15 December 2023

Babylon 5: To Dream in the City of Sorrows (1997)

To Dream in the City of Sorrows (1997)
Author: Kathryn M. Drennan | Page Count: 278

'Under his leadership, the Anla'shok were the most efficient and deadly fighting force the galaxy has ever seen. But Valen also recognized a danger in this. He knew that without an enemy to fight, such a group could become restless and dissatisfied...'

Excluding the novelizations of the TV Movies, City of Sorrows is the only Babylon 5 book that is one hundred percent part of the five year canon. It's fully sanctioned by creator J. Michael Straczynski and is penned by his then wife, Kathryn M. Drennan.

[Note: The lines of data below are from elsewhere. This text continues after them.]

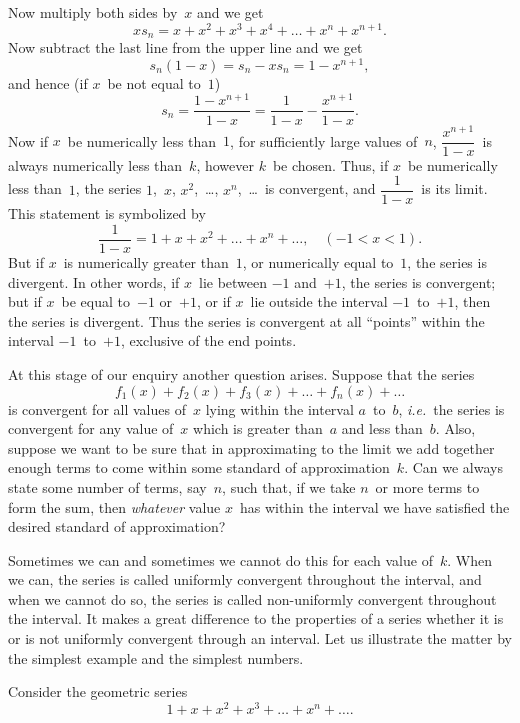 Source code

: \documentclass[12pt,leqno]{book}[2005/09/16]
\newcommand{\Chg}[2]{#2}
\newcommand{\Add}[1]{\Chg{}{#1}}
\newcommand{\PageSep}[1]{\ignorespaces}
\newcommand{\ie}{\emph{i.e.}}
\begin{document}
Now multiply both sides by~$x$ and we get
\[
xs_{n} = x + x^{2} + x^{3} + x^{4} + \dots + x^{n} + x^{n+1}\Add{.}
\]
Now subtract the last line from the upper
line and we get
\[
s_{n}(1 - x) = s_{n} - xs_{n} = 1 - x^{n+1},
\]
and hence (if $x$~be not equal to~$1$)
\[
s_{n} = \frac{1 - x^{n+1}}{1 - x}
  = \frac{1}{1 - x} - \frac{x^{n+1}}{1 - x}\Add{.}
\]
Now if $x$~be numerically less than~$1$, for sufficiently
large values of~$n$, $\dfrac{x^{n+1}}{1 - x}$~is always numerically
\PageSep{207}
less than~$k$, however $k$~be chosen. Thus,
if $x$~be numerically less than~$1$, the series $1$,~$x$,
$x^{2}$,~\dots\Add{,} $x^{n}$,~\dots\ is convergent, and $\dfrac{1}{1 - x}$~is its
limit. This statement is symbolized by
\[
\frac{1}{1 - x} = 1 + x + x^{2} + \dots + x^{n} + \dots,\quad
(-1 < x < 1).
\]
But if $x$~is numerically greater than~$1$, or
numerically equal to~$1$, the series is divergent.
In other words, if $x$~lie between $-1$ and~$+1$,
the series is convergent; but if $x$~be equal
to~$-1$ or~$+1$, or if $x$~lie outside the interval
$-1$~to~$+1$, then the series is divergent. Thus
the series is convergent at all ``points''
within the interval $-1$~to~$+1$, exclusive of
the end points.

At this stage of our enquiry another question
arises. Suppose that the series
\[
f_{1}(x) + f_{2}(x) + f_{3}(x) + \dots + f_{n}(x) + \dots
\]
is convergent for all values of~$x$ lying within
the interval $a$~to~$b$, \ie~the series is convergent
for any value of~$x$ which is greater than~$a$ and
less than~$b$. Also, suppose we want to be
sure that in approximating to the limit we
add together enough terms to come within
some standard of approximation~$k$. Can we
always state some number of terms, say~$n$,
such that, if we take $n$~or more terms to
form the sum, then \emph{whatever} value $x$~has
\PageSep{208}
within the interval we have satisfied the
desired standard of approximation?

Sometimes we can and sometimes we cannot
%
%
do this for each value of~$k$. When we
can, the series is called uniformly convergent
throughout the interval, and when we cannot
do so, the series is called non-uniformly convergent
throughout the interval. It makes
a great difference to the properties of a series
whether it is or is not uniformly convergent
through an interval. Let us illustrate the
matter by the simplest example and the
simplest numbers.

Consider the geometric series
\[
1 + x + x^{2} + x^{3} + \dots + x^{n} + \dots\Add{.}
\]
\end{document}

It's the story of what happened to Commander Jeffrey Sinclair after he left the station. It relies heavily on your knowledge of the TV series and as such is stuck between having to remain faithfully tied to it and trying to present something exciting and independently new.

Unfortunately, sandwiched between the potential of the beginning and the very average ending is a middle made up of lots of meh. The dialogue is clunky, the story lacks any real sense of urgency or danger, and most of the people are uninteresting. So unless you found Jeff and his partner Catherine Sakai to be charismatic, then you may feel similarly to how I did during reading.

Marcus Cole's back-story was the only thing that kept me reading, because I really liked him in the series. (Mentioning him isn't spoiler, he's on the cover.)

It's not overly taxing or engaging, but if you've read and enjoyed this kind of pulp tie-in novel before — for any popular TV franchise, not just for B5 — then you can maybe estimate whether or not the content will come close to satisfying your needs before you even venture past the cover.